Records provided Block Start

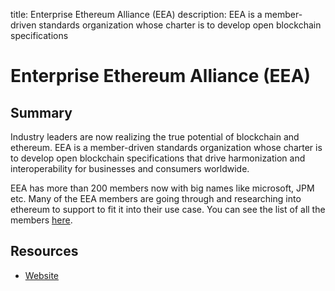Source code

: title: Enterprise Ethereum Alliance (EEA)
description: EEA is a member-driven standards organization whose charter is to develop open blockchain specifications

# Enterprise Ethereum Alliance (EEA)

## Summary

Industry leaders are now realizing the true potential of blockchain and ethereum. EEA is a member-driven standards organization whose charter is to develop open blockchain specifications that drive harmonization and interoperability for businesses and consumers worldwide.

EEA has more than 200 members now with big names like microsoft, JPM etc. Many of the EEA members are going through and researching into ethereum to support to fit it into their use case. You can see the list of all the members [here](https://entethalliance.org/members/).

## Resources

* [Website](https://entethalliance.org/)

Records provided Block End

Copy the data above line for line, skipping every picture.

## Task solution:
Source code

: title: Enterprise Ethereum Alliance (EEA)
description: EEA is a member-driven standards organization whose charter is to develop open blockchain specifications

# Enterprise Ethereum Alliance (EEA)

## Summary

Industry leaders are now realizing the true potential of blockchain and ethereum. EEA is a member-driven standards organization whose charter is to develop open blockchain specifications that drive harmonization and interoperability for businesses and consumers worldwide.

EEA has more than 200 members now with big names like microsoft, JPM etc. Many of the EEA members are going through and researching into ethereum to support to fit it into their use case. You can see the list of all the members [here](https://entethalliance.org/members/).

## Resources

* [Website](https://entethalliance.org/)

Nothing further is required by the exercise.